Hi.
It seems the problem still happens with v.0.99 (from a pending upload package
prepared for experimental) :
$ python
Python 2.7.5+ (default, Sep 17 2013, 17:31:54)
[GCC 4.8.1] on linux2
Type "help", "copyright", "credits" or "license" for more information.
>>> import html5lib
>>> html5lib.parse('foo\bfoo', treebuilder='lxml')
Traceback (most recent call last):
File "<stdin>", line 1, in <module>
File "/usr/lib/python2.7/dist-packages/html5lib/html5parser.py", line 28, in
parse
return p.parse(doc, encoding=encoding)
File "/usr/lib/python2.7/dist-packages/html5lib/html5parser.py", line 224, in
parse
parseMeta=parseMeta, useChardet=useChardet)
File "/usr/lib/python2.7/dist-packages/html5lib/html5parser.py", line 93, in
_parse
self.mainLoop()
File "/usr/lib/python2.7/dist-packages/html5lib/html5parser.py", line 183, in
mainLoop
new_token = phase.processCharacters(new_token)
File "/usr/lib/python2.7/dist-packages/html5lib/html5parser.py", line 991, in
processCharacters
self.tree.insertText(token["data"])
File "/usr/lib/python2.7/dist-packages/html5lib/treebuilders/_base.py", line
320, in insertText
parent.insertText(data)
File "/usr/lib/python2.7/dist-packages/html5lib/treebuilders/etree_lxml.py",
line 240, in insertText
builder.Element.insertText(self, data, insertBefore)

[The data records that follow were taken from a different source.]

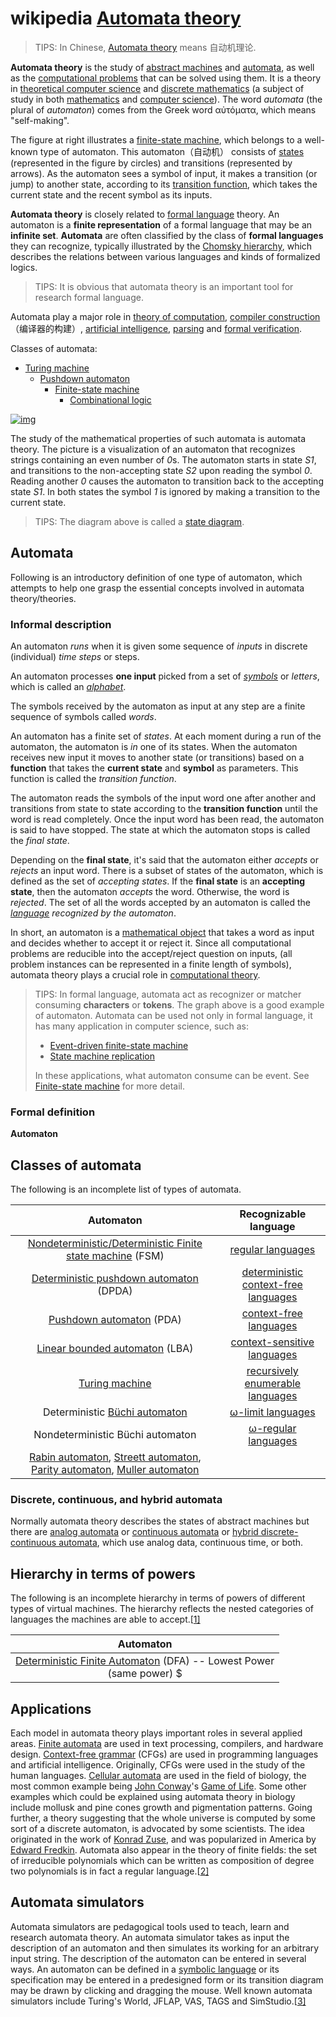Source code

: 



# wikipedia [Automata theory](https://en.wikipedia.org/wiki/Automata_theory)

> TIPS: In Chinese, [Automata theory](https://en.wikipedia.org/wiki/Automata_theory) means 自动机理论.

**Automata theory** is the study of [abstract machines](https://en.wikipedia.org/wiki/Abstract_machine) and [automata](https://en.wikipedia.org/wiki/Automaton), as well as the [computational problems](https://en.wikipedia.org/wiki/Computational_problem) that can be solved using them. It is a theory in [theoretical computer science](https://en.wikipedia.org/wiki/Theoretical_computer_science) and [discrete mathematics](https://en.wikipedia.org/wiki/Discrete_mathematics) (a subject of study in both [mathematics](https://en.wikipedia.org/wiki/Mathematics) and [computer science](https://en.wikipedia.org/wiki/Computer_science)). The word *automata* (the plural of *automaton*) comes from the Greek word αὐτόματα, which means "self-making".

The figure at right illustrates a [finite-state machine](https://en.wikipedia.org/wiki/Finite-state_machine), which belongs to a well-known type of automaton. This automaton（自动机） consists of [states](https://en.wikipedia.org/wiki/State_(computer_science)) (represented in the figure by circles) and transitions (represented by arrows). As the automaton sees a symbol of input, it makes a transition (or jump) to another state, according to its [transition function](https://en.wikipedia.org/wiki/Transition_system), which takes the current state and the recent symbol as its inputs.

**Automata theory** is closely related to [formal language](https://en.wikipedia.org/wiki/Formal_language) theory. An automaton is a **finite representation** of a formal language that may be an **infinite set**. **Automata** are often classified by the class of **formal languages** they can recognize, typically illustrated by the [Chomsky hierarchy](https://en.wikipedia.org/wiki/Chomsky_hierarchy), which describes the relations between various languages and kinds of formalized logics.

> TIPS: It is obvious that automata theory is an important tool for research formal language.

Automata play a major role in [theory of computation](https://en.wikipedia.org/wiki/Theory_of_computation), [compiler construction](https://en.wikipedia.org/wiki/Compiler_construction)（编译器的构建）, [artificial intelligence](https://en.wikipedia.org/wiki/Artificial_intelligence), [parsing](https://en.wikipedia.org/wiki/Parsing) and [formal verification](https://en.wikipedia.org/wiki/Formal_verification).

Classes of automata:

- [Turing machine](https://en.wikipedia.org/wiki/Turing_machine)
  - [Pushdown automaton](https://en.wikipedia.org/wiki/Pushdown_automaton)
    - [Finite-state machine](https://en.wikipedia.org/wiki/Finite-state_machine)
      - [Combinational logic](https://en.wikipedia.org/wiki/Combinational_logic)



[![img](https://upload.wikimedia.org/wikipedia/commons/thumb/9/9d/DFAexample.svg/300px-DFAexample.svg.png)](https://en.wikipedia.org/wiki/File:DFAexample.svg)

The study of the mathematical properties of such automata is automata theory. The picture is a visualization of an automaton that recognizes strings containing an even number of *0*s. The automaton starts in state *S1*, and transitions to the non-accepting state *S2* upon reading the symbol *0*. Reading another *0* causes the automaton to transition back to the accepting state *S1*. In both states the symbol *1* is ignored by making a transition to the current state. 

> TIPS: The diagram above is called a [state diagram](https://en.wikipedia.org/wiki/State_diagram).

## Automata

Following is an introductory definition of one type of automaton, which attempts to help one grasp the essential concepts involved in automata theory/theories. 

### Informal description

An automaton *runs* when it is given some sequence of *inputs* in discrete (individual) *time steps* or steps. 

An automaton processes **one input** picked from a set of *[symbols](https://en.wikipedia.org/wiki/Symbol_(formal))* or *letters*, which is called an *[alphabet](https://en.wikipedia.org/wiki/Alphabet_(computer_science))*. 

The symbols received by the automaton as input at any step are a finite sequence of symbols called *words*. 

An automaton has a finite set of *states*. At each moment during a run of the automaton, the automaton is *in* one of its states. When the automaton receives new input it moves to another state (or transitions) based on a **function** that takes the **current state** and **symbol** as parameters. This function is called the *transition function*. 

The automaton reads the symbols of the input word one after another and transitions from state to state according to the **transition function** until the word is read completely. Once the input word has been read, the automaton is said to have stopped. The state at which the automaton stops is called the *final state*. 

Depending on the **final state**, it's said that the automaton either *accepts* or *rejects* an input word. There is a subset of states of the automaton, which is defined as the set of *accepting states*. If the **final state** is an **accepting state**, then the automaton *accepts* the word. Otherwise, the word is *rejected*. The set of all the words accepted by an automaton is called the *[language](https://en.wikipedia.org/wiki/Formal_language) recognized by the automaton*.



In short, an automaton is a [mathematical object](https://en.wikipedia.org/wiki/Mathematical_object) that takes a word as input and decides whether to accept it or reject it. Since all computational problems are reducible into the accept/reject question on inputs, (all problem instances can be represented in a finite length of symbols), automata theory plays a crucial role in [computational theory](https://en.wikipedia.org/wiki/Computational_theory).

> TIPS: In formal language, automata act as recognizer or matcher consuming **characters** or **tokens**. The graph above is a good example of automaton. Automata can be used not only in formal language,  it has many application in computer science, such as:
>
> - [Event-driven finite-state machine](https://en.wikipedia.org/wiki/Event-driven_finite-state_machine)
> - [State machine replication](https://en.wikipedia.org/wiki/State_machine_replication)
>
> In these applications, what automaton consume can be event. See [Finite-state machine](https://en.wikipedia.org/wiki/Finite-state_machine#Software_applications) for more detail.

### Formal definition

 **Automaton** 





## Classes of automata

 The following is an incomplete list of types of automata. 

|                          Automaton                           |                    Recognizable language                     |
| :----------------------------------------------------------: | :----------------------------------------------------------: |
| [Nondeterministic/Deterministic Finite state machine](https://en.wikipedia.org/wiki/Finite_state_machine) (FSM) | [regular languages](https://en.wikipedia.org/wiki/Regular_language) |
| [Deterministic pushdown automaton](https://en.wikipedia.org/wiki/Deterministic_pushdown_automaton) (DPDA) | [deterministic context-free languages](https://en.wikipedia.org/wiki/Deterministic_context-free_language) |
| [Pushdown automaton](https://en.wikipedia.org/wiki/Pushdown_automaton) (PDA) | [context-free languages](https://en.wikipedia.org/wiki/Context-free_language) |
| [Linear bounded automaton](https://en.wikipedia.org/wiki/Linear_bounded_automaton) (LBA) | [context-sensitive languages](https://en.wikipedia.org/wiki/Context-sensitive_language) |
| [Turing machine](https://en.wikipedia.org/wiki/Turing_machine) | [recursively enumerable languages](https://en.wikipedia.org/wiki/Recursively_enumerable_language) |
| Deterministic [Büchi automaton](https://en.wikipedia.org/wiki/Büchi_automaton) | [ω-limit languages](https://en.wikipedia.org/wiki/Omega_language#Operations) |
|               Nondeterministic Büchi automaton               | [ω-regular languages](https://en.wikipedia.org/wiki/Omega-regular_language) |
| [Rabin automaton](https://en.wikipedia.org/wiki/Rabin_automaton), [Streett automaton](https://en.wikipedia.org/wiki/Streett_automaton), [Parity automaton](https://en.wikipedia.org/wiki/Parity_automaton), [Muller automaton](https://en.wikipedia.org/wiki/Muller_automaton) |                                                              |

### Discrete, continuous, and hybrid automata

 Normally automata theory describes the states of abstract machines but there are [analog automata](https://en.wikipedia.org/wiki/Analog_automata) or [continuous automata](https://en.wikipedia.org/w/index.php?title=Continuous_automata&action=edit&redlink=1) or [hybrid discrete-continuous automata](https://en.wikipedia.org/wiki/Hybrid_automaton), which use analog data, continuous time, or both. 

## Hierarchy in terms of powers

 The following is an incomplete hierarchy in terms of powers of different types of virtual machines. The hierarchy reflects the nested categories of languages the machines are able to accept.[[1\]](https://en.wikipedia.org/wiki/Automata_theory#cite_note-Aaniya_B-1) 

|                          Automaton                           |
| :----------------------------------------------------------: |
| [Deterministic Finite Automaton](https://en.wikipedia.org/wiki/Deterministic_Finite_Automaton) (DFA) -- Lowest Power <br/>(same power)   $ || $  (same power)<br/> [Nondeterministic Finite Automaton](https://en.wikipedia.org/wiki/Nondeterministic_Finite_Automaton) (NFA) (above is weaker)   $ \cap $  (below is stronger) <br/>[Deterministic Push Down Automaton](https://en.wikipedia.org/wiki/Deterministic_pushdown_automaton) (DPDA-I) <br/>with 1 push-down store<br/> $ \cap $ <br/>[Nondeterministic Push Down Automaton](https://en.wikipedia.org/w/index.php?title=Nondeterministic_Push_Down_Automaton&action=edit&redlink=1) (NPDA-I) <br/>with 1 push-down store<br/> $ \cap $ <br/>[Linear Bounded Automaton](https://en.wikipedia.org/wiki/Linear_bounded_automaton) (LBA) <br/>$ \cap $ <br/>[Deterministic Push Down Automaton](https://en.wikipedia.org/wiki/Deterministic_pushdown_automaton) (DPDA-II) <br/>with 2 push-down stores<br/> $ || $ <br/>[Nondeterministic Push Down Automaton](https://en.wikipedia.org/w/index.php?title=Nondeterministic_Push_Down_Automaton&action=edit&redlink=1) (NPDA-II) <br/>with 2 push-down stores<br/> $ || $ <br/>[Deterministic Turing Machine](https://en.wikipedia.org/wiki/Deterministic_Turing_machine) (DTM)<br/> $ || $ <br/>[Nondeterministic Turing Machine](https://en.wikipedia.org/wiki/Nondeterministic_Turing_machine) (NTM) $ || $ [<br/>Probabilistic Turing Machine](https://en.wikipedia.org/wiki/Probabilistic_Turing_machine) (PTM)<br/> $ || $ <br/>[Multitape Turing Machine](https://en.wikipedia.org/wiki/Multitape_Turing_machine) (MTM) $ || $ [Mu<br/>ltidimensional Turing Machine](https://en.wikipedia.org/wiki/Turing_machine_equivalents#Other_equivalent_machines_and_methods) |

## Applications

Each model in automata theory plays important roles in several applied areas. [Finite automata](https://en.wikipedia.org/wiki/Finite_automata) are used in text processing, compilers, and hardware design. [Context-free grammar](https://en.wikipedia.org/wiki/Context-free_grammar) (CFGs) are used in programming languages and artificial intelligence. Originally, CFGs were used in the study of the human languages. [Cellular automata](https://en.wikipedia.org/wiki/Cellular_automata) are used in the field of biology, the most common example being [John Conway](https://en.wikipedia.org/wiki/John_Horton_Conway)'s [Game of Life](https://en.wikipedia.org/wiki/Conway's_Game_of_Life). Some other examples which could be explained using automata theory in biology include mollusk and pine cones growth and pigmentation patterns. Going further, a theory suggesting that the whole universe is computed by some sort of a discrete automaton, is advocated by some scientists. The idea originated in the work of [Konrad Zuse](https://en.wikipedia.org/wiki/Konrad_Zuse), and was popularized in America by [Edward Fredkin](https://en.wikipedia.org/wiki/Edward_Fredkin). Automata also appear in the theory of finite fields: the set of irreducible polynomials which can be written as composition of degree two polynomials is in fact a regular language.[[2\]](https://en.wikipedia.org/wiki/Automata_theory#cite_note-2) 

## Automata simulators

Automata simulators are pedagogical tools used to teach, learn and research automata theory. An automata simulator takes as input the description of an automaton and then simulates its working for an arbitrary input string. The description of the automaton can be entered in several ways. An automaton can be defined in a [symbolic language](https://en.wikipedia.org/wiki/Symbolic_language_(programming)) or its specification may be entered in a predesigned form or its transition diagram may be drawn by clicking and dragging the mouse. Well known automata simulators include Turing's World, JFLAP, VAS, TAGS and SimStudio.[[3\]](https://en.wikipedia.org/wiki/Automata_theory#cite_note-3) 

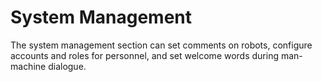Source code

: # System Management

The system management section can set comments on robots, configure accounts and roles for personnel, and set welcome words during man-machine dialogue.

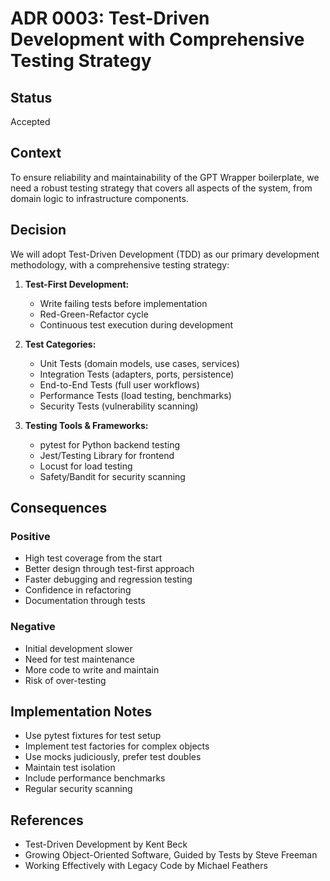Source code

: # ADR 0003: Test-Driven Development with Comprehensive Testing Strategy

## Status
Accepted

## Context
To ensure reliability and maintainability of the GPT Wrapper boilerplate, we need a robust testing strategy that covers all aspects of the system, from domain logic to infrastructure components.

## Decision
We will adopt Test-Driven Development (TDD) as our primary development methodology, with a comprehensive testing strategy:

1. **Test-First Development:**
   - Write failing tests before implementation
   - Red-Green-Refactor cycle
   - Continuous test execution during development

2. **Test Categories:**
   - Unit Tests (domain models, use cases, services)
   - Integration Tests (adapters, ports, persistence)
   - End-to-End Tests (full user workflows)
   - Performance Tests (load testing, benchmarks)
   - Security Tests (vulnerability scanning)

3. **Testing Tools & Frameworks:**
   - pytest for Python backend testing
   - Jest/Testing Library for frontend
   - Locust for load testing
   - Safety/Bandit for security scanning

## Consequences

### Positive
- High test coverage from the start
- Better design through test-first approach
- Faster debugging and regression testing
- Confidence in refactoring
- Documentation through tests

### Negative
- Initial development slower
- Need for test maintenance
- More code to write and maintain
- Risk of over-testing

## Implementation Notes
- Use pytest fixtures for test setup
- Implement test factories for complex objects
- Use mocks judiciously, prefer test doubles
- Maintain test isolation
- Include performance benchmarks
- Regular security scanning

## References
- Test-Driven Development by Kent Beck
- Growing Object-Oriented Software, Guided by Tests by Steve Freeman
- Working Effectively with Legacy Code by Michael Feathers

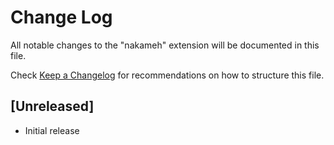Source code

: # Change Log

All notable changes to the "nakameh" extension will be documented in this file.

Check [Keep a Changelog](http://keepachangelog.com/) for recommendations on how to structure this file.

## [Unreleased]

- Initial release
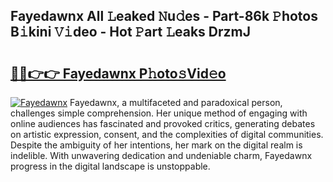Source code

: ## Fayedawnx All 𝙻eaked 𝙽u𝚍es - Part-86k 𝙿hotos B𝚒kini 𝚅𝚒deo - Hot 𝙿art 𝙻eaks DrzmJ

# <h2><a href="http://ld22nni.urlbe.top/?page=Fayedawnx">🔗🔗👉👉 Fayedawnx P𝚑oto𝚜Vid𝚎o</a></h2>

[![Fayedawnx](https://i.imgur.com/eBuTRDB.gif)](http://ld22nni.urlbe.top/?page=Fayedawnx)
Fayedawnx, a multifaceted and paradoxical person, challenges simple comprehension. Her unique method of engaging with online audiences has fascinated and provoked critics, generating debates on artistic expression, consent, and the complexities of digital communities. Despite the ambiguity of her intentions, her mark on the digital realm is indelible. With unwavering dedication and undeniable charm, Fayedawnx progress in the digital landscape is unstoppable.
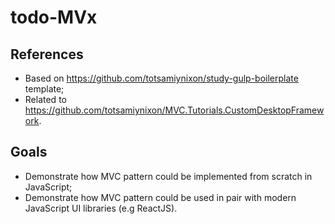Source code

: # todo-MVx

## References

 - Based on https://github.com/totsamiynixon/study-gulp-boilerplate template;
 - Related to https://github.com/totsamiynixon/MVC.Tutorials.CustomDesktopFramework.

## Goals

- Demonstrate how MVC pattern could be implemented from scratch in JavaScript;
- Demonstrate how MVC pattern could be used in pair with modern JavaScript UI libraries (e.g ReactJS).

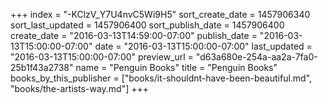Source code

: +++
index = "-KClzV_Y7U4nvC5Wi9H5"
sort_create_date = 1457906340
sort_last_updated = 1457906400
sort_publish_date = 1457906400
create_date = "2016-03-13T14:59:00-07:00"
publish_date = "2016-03-13T15:00:00-07:00"
date = "2016-03-13T15:00:00-07:00"
last_updated = "2016-03-13T15:00:00-07:00"
preview_url = "d63a680e-254a-aa2a-7fa0-25b1f43a2738"
name = "Penguin Books"
title = "Penguin Books"
books_by_this_publisher = ["books/it-shouldnt-have-been-beautiful.md", "books/the-artists-way.md"]
+++
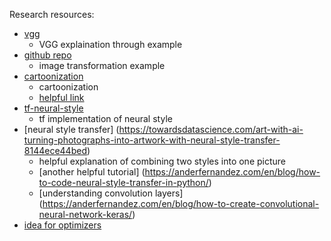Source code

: 
Research resources:

* [vgg](https://machinelearningmastery.com/use-pre-trained-vgg-model-classify-objects-photographs/) 
  * VGG explaination through example
* [github repo](https://github.com/anishathalye/neural-style)
  * image transformation example
* [cartoonization](https://towardsai.net/p/deep-learning/an-insiders-guide-to-cartoonization-using-machine-learning)
  * cartoonization
  * [helpful link](https://www.youtube.com/watch?v=eTMGoXgq6uM)
* [tf-neural-style](https://www.tensorflow.org/tutorials/generative/style_transfer)
  * tf implementation of neural style 
* [neural style transfer] (https://towardsdatascience.com/art-with-ai-turning-photographs-into-artwork-with-neural-style-transfer-8144ece44bed)
  * helpful explanation of combining two styles into one picture
  * [another helpful tutorial] (https://anderfernandez.com/en/blog/how-to-code-neural-style-transfer-in-python/)
  * [understanding convolution layers] (https://anderfernandez.com/en/blog/how-to-create-convolutional-neural-network-keras/)
* [idea for optimizers](https://www.kdnuggets.com/2017/07/picking-optimizer-style-transfer.html)
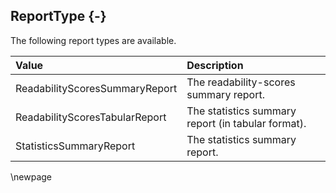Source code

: ## ReportType {-}

The following report types are available.

| **Value** | **Description** |
| :-- | :-- |
| ReadabilityScoresSummaryReport | The readability-scores summary report. |
| ReadabilityScoresTabularReport | The statistics summary report (in tabular format). |
| StatisticsSummaryReport | The statistics summary report. |

\newpage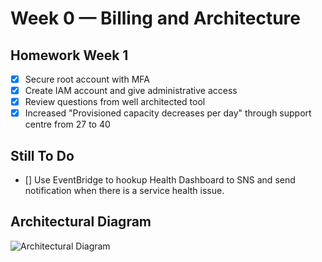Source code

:# Week 0 — Billing and Architecture

## Homework Week 1

- [x] Secure root account with MFA
- [x] Create IAM account and give administrative access
- [x] Review questions from well architected tool
- [x] Increased "Provisioned capacity decreases per day" through support centre from 27 to 40

## Still To Do

- [] Use EventBridge to hookup Health Dashboard to SNS and send notification when there is a service health issue.

## Architectural Diagram

![Architectural Diagram](https://user-images.githubusercontent.com/5746804/219857536-6d1114fb-5a56-456b-8bf6-bbc9ef29b2a3.PNG)
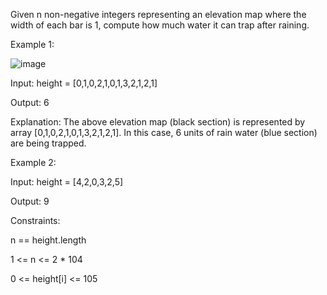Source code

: Given n non-negative integers representing an elevation map where the width of each bar is 1, compute how much water it can trap after raining.

 

Example 1:

![image](https://github.com/PrithivRaaj/Python_LeetCode_Problems/assets/111727780/54aa10c6-6c77-439f-af2f-f811ce4ed033)



Input: height = [0,1,0,2,1,0,1,3,2,1,2,1]

Output: 6

Explanation: The above elevation map (black section) is represented by array [0,1,0,2,1,0,1,3,2,1,2,1]. In this case, 6 units of rain water (blue section) are being trapped.

Example 2:

Input: height = [4,2,0,3,2,5]

Output: 9
 

Constraints:

n == height.length

1 <= n <= 2 * 104

0 <= height[i] <= 105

File "/usr/lib/python2.7/dist-packages/html5lib/treebuilders/etree.py", line
108, in insertText
self._element.text += data
File "lxml.etree.pyx", line 921, in lxml.etree._Element.text.__set__
(src/lxml/lxml.etree.c:41264)
File "apihelpers.pxi", line 652, in lxml.etree._setNodeText
(src/lxml/lxml.etree.c:18755)
File "apihelpers.pxi", line 1335, in lxml.etree._utf8
(src/lxml/lxml.etree.c:24545)
ValueError: All strings must be XML compatible: Unicode or ASCII, no NULL bytes
or control characters
>>>
olivier@inf-8660:~/svn/svn.debian.org/python-modules/packages/build-area$ dpkg
-l python-html5lib
Souhait=inconnU/Installé/suppRimé/Purgé/H=à garder
|
État=Non/Installé/fichier-Config/dépaqUeté/échec-conFig/H=semi-installé/W=attend-traitement-déclenchements
|/ Err?=(aucune)/besoin Réinstallation (État,Err: majuscule=mauvais)
||/ Nom Version
Architecture Description
+++-===========================================-==========================-==========================-===========================================================================================
ii python-html5lib 0.99-1 all
HTML parser/tokenizer based on the WHATWG HTML5
specification
Are you sure this is a bug ?
Would you mind checking with upstream and/or forwarding the issue there ?
Best regards,
--
Olivier BERGER
(OpenPGP: 4096R/7C5BB6A5 : http://weusepgp.info)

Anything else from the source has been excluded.